Michael Giovanone, president of Concord Pools: Today, we can adapt in the vinyl-liner panelized world to any shape, any dimension, any sunledge, swimout, step or water feature. Our limitations have been taken away. As long as a design meets safety specifications, there's nothing gunite builders can do that we can't, whether it's a negative edge, a beach entry or another feature. And the effect is you can break into new frontiers; you start working more and more with landscape architects and your dominance in the marketplace expands. When we started five or six years ago really attacking the highend custom work, what used to be a 30-mile radius of Albany, N.Y., is now a 100-mile radius of Albany as architectural firms and landscape architectural firms acquire the knowledge that you can deliver on these two-, three-, four-level custom pools with standing beams and water features and so on and so forth. It expands your market share and your margin.
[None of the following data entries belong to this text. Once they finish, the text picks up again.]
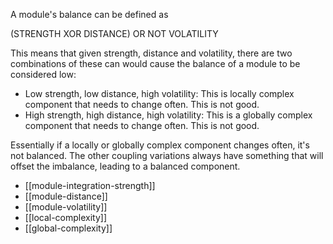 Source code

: A module's balance can be defined as

(STRENGTH XOR DISTANCE) OR NOT VOLATILITY

This means that given strength, distance and volatility, there are two combinations of these can would cause the balance of a module to be considered low:

- Low strength, low distance, high volatility: This is locally complex component that needs to change often. This is not good.
- High strength, high distance, high volatility: This is a globally complex component that needs to change often. This is not good.

Essentially if a locally or globally complex component changes often, it's not balanced. The other coupling variations always have something that will offset the imbalance, leading to a balanced component.

- [[module-integration-strength]]
- [[module-distance]]
- [[module-volatility]]
- [[local-complexity]]
- [[global-complexity]] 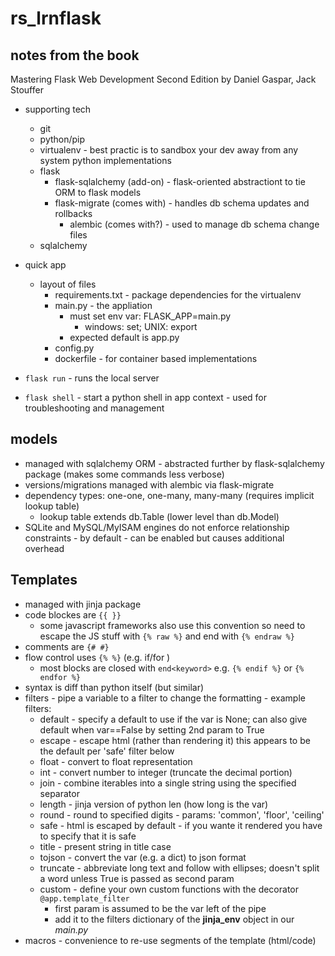 # rs_lrnflask
## notes from the book
Mastering Flask Web Development Second Edition
by Daniel Gaspar, Jack Stouffer

- supporting tech
  - git
  - python/pip
  - virtualenv - best practic is to sandbox your dev away from any system python implementations
  - flask
    - flask-sqlalchemy (add-on) - flask-oriented abstractiont to tie ORM to flask models
    - flask-migrate (comes with) - handles db schema updates and rollbacks
      - alembic (comes with?) - used to manage db schema change files
  - sqlalchemy

- quick app
  - layout of files
    - requirements.txt - package dependencies for the virtualenv
    - main.py - the appliation
      - must set env var: FLASK_APP=main.py
        - windows: set; UNIX: export
      - expected default is app.py
    - config.py
    - dockerfile - for container based implementations
- `flask run` - runs the local server
- `flask shell` - start a python shell in app context - used for troubleshooting and management

## models
- managed with sqlalchemy ORM - abstracted further by flask-sqlalchemy package (makes some commands less verbose)
- versions/migrations managed with alembic via flask-migrate
- dependency types: one-one, one-many, many-many (requires implicit lookup table)
  - lookup table extends db.Table (lower level than db.Model)
- SQLite and MySQL/MyISAM engines do not enforce relationship constraints - by default - can be enabled but causes additional overhead

## Templates
- managed with jinja package
- code blockes are `{{ }}`
  - some javascript frameworks also use this convention so need to escape the JS stuff with `{% raw %}` and end with `{% endraw %}`
- comments are `{# #}`
- flow control uses `{% %}` (e.g. if/for )
  - most blocks are closed with `end<keyword>` e.g. `{% endif %}` or `{% endfor %}`
- syntax is diff than python itself (but similar)
- filters - pipe a variable to a filter to change the formatting - example filters:
  - default - specify a default to use if the var is None; can also give default when var==False by setting 2nd param to True
  - escape - escape html (rather than rendering it) this appears to be the default per 'safe' filter below
  - float - convert to float representation
  - int - convert number to integer (truncate the decimal portion)
  - join - combine iterables into a single string using the specified separator
  - length - jinja version of python len (how long is the var)
  - round - round to specified digits - params: 'common', 'floor', 'ceiling'
  - safe - html is escaped by default - if you wante it rendered you have to specify that it is safe
  - title - present string in title case
  - tojson - convert the var (e.g. a dict) to json format
  - truncate - abbreviate long text and follow with ellipses; doesn't split a word unless True is passed as second param
  - custom - define your own custom functions with the decorator `@app.template_filter`
    - first param is assumed to be the var left of the pipe
    - add it to the filters dictionary of the **jinja_env** object in our _main.py_
- macros - convenience to re-use segments of the template (html/code)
Bill Wiley, director of marketing for Latham International: The quality and choice of the vinyl-liner patterns has increased greatly over the last five years. Today, you see 3D liners that in the past were really just flat sheets. Now you've got beautiful colors coming out and because of that you're getting people that I think in the past may have leaned more toward a concrete or gunite pool. Another thing I've seen is the increased demand for shapes and designs. In the past vinyl-liner pools used to be rectangles, and now the growth has been into shapes and designs that in the past only the gunite industry really focused on.
What else has had a significant impact?
Shea: I think the utilization of Web-based marketing tools, like Web sites that enable the dealers to order online for convenience. Most of the major manufacturers of liners now have Web sites where the dealers can get status on an order, place orders, etc. That's definitely been helpful. The sites have also been a sales tool to generate leads for the builders.
Also, CAD systems have improved to enable fabricators to design more random and free-form shapes, and that, coupled with the automation in the plant, is now enabling fabricators to build liners to create the same effects and features that were at one time only available through a gunite pool.
Giovanone: Product is being manufactured more efficiently now and it can be installed more easily today than it was 10 years ago. So we're able to build more efficiently, deliver on time and create a good perception in the customer's mind about the swimming pool industry. You don't see these proverbial three-, four-, fivemonth projects. And that's good for the whole industry.
What are the special features you often sell and why are those popular?
Steve Schneeberger, sales manager for Sonco Pools: On our higherend pools, if the clients want it to have the look of a custom gunite pool, we do a brick coping around the pool, instead of just the concrete coming right up to the edge with an aluminum coping, because that's pretty much standard on what everybody does. We'll also do pavers or stamped concrete, which has become very popular within the last five years.
Automatic pool cover sales have been growing because there's been a lot of publicity over the last four to five years over drownings, so this has become a popular feature. It's remarkable how many I've already sold for next year. I've got 12 pools already signed up for next year and five or six want automatic covers with them.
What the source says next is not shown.